Optimizer
Contents
Optimizer¶
Note
Dask DataFrame supports Query Planning since version 2024.03.0
Optimization steps¶
Dask DataFrame will run several optimizations before executing the computation. These computations are aimed towards improving the efficiency of the query.
The optimizations entail the following steps (this list is not complete):
Projection Pushdown:
Select only the required columns in every step. This reduces the amount of data that needs to be read from storage but also the amount of data that is processed along the way. Columns are dropped at the earliest stage in the query.
Filter Pushdown:
Push filters down as far as possible, potentially into the IO step. Filters are executed in the earliest stage in the query.
Partition Pruning:
Partition selections are pushed down as far as possible, potentially into the IO step.
Avoiding Shuffles:
Dask DataFrame will try to avoid shuffling data between workers as much as possible. This can be achieved if the column layout is already known, i.e. if the DataFrame was shuffled on the same column before. For example, executing a
df.groupby(...).apply(...)
after a merge operation will not shuffle the data again if the groupby happens on the merge columns.Automatically resizing partitions:
The IO layers automatically adjust the partition count based on the column subset that is selected from the dataset. Very small partitions impact the scheduler and expensive operations like shuffling negatively. This is addressed by adjusting the partition count automatically.

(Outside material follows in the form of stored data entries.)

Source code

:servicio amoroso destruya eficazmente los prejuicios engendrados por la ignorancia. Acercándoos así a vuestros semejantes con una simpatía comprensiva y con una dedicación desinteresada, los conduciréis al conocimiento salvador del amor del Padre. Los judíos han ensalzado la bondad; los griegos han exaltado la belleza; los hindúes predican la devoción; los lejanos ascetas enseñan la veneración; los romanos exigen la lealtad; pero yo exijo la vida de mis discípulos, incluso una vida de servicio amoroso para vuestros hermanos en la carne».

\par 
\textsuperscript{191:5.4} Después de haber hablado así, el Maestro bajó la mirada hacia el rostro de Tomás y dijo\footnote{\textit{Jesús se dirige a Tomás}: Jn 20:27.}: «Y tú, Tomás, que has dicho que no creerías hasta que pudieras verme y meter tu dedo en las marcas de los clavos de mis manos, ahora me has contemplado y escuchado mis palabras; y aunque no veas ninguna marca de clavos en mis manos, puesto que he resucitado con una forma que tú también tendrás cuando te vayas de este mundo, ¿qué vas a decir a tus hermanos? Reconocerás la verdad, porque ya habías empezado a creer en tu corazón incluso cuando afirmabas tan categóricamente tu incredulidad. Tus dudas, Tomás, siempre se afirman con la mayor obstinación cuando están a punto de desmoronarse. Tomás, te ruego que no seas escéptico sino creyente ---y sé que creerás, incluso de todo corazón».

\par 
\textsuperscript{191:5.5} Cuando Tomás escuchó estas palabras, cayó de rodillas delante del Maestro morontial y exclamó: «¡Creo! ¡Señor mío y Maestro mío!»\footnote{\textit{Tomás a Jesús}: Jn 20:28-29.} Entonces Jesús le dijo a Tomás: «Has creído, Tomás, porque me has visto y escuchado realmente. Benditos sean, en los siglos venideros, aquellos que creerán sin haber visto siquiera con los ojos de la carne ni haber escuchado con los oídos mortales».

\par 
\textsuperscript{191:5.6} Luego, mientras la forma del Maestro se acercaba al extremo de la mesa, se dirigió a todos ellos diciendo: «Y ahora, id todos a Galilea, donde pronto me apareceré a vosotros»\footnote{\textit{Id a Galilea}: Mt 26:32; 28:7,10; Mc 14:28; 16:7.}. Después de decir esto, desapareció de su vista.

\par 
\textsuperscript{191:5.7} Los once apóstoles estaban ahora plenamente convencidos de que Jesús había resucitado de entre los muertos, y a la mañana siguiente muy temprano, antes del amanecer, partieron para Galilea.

Exploring the optimized query¶
Dask will call df.optimize()
before executing the computation. This method applies
the steps mentioned above and returns a new Dask DataFrame that represents the optimized
query.
A rudimentary representation of the optimized query can be obtained by calling
df.pprint()
. This will print the query plan in a human-readable format to the
command line/console. The advantage of this method is that it doesn’t require any
additional dependencies.
pdf = pd.DataFrame({"a": [1, 2, 3] * 5, "b": [1, 2, 3] * 5})
df = dd.from_pandas(pdf, npartitions=2)
df = df.replace(1, 5)[["a"]]
df.optimize().pprint()
Replace: to_replace=1 value=5
FromPandas: frame='<pandas>' npartitions=2 columns=['a'] pyarrow_strings_enabled=True
A more advanced and easier to read reprepresentation can be obtained by calling
df.explain()
. This method requires the graphviz
package to be installed.
The method will return a graph that represents the query plan and create an image
from it.
df.explain()
We can see in both representations that FromPandas
consumed the column
projection, only selecting the column a
.
The explain()
method is significantly easier to understand for more complex
queries.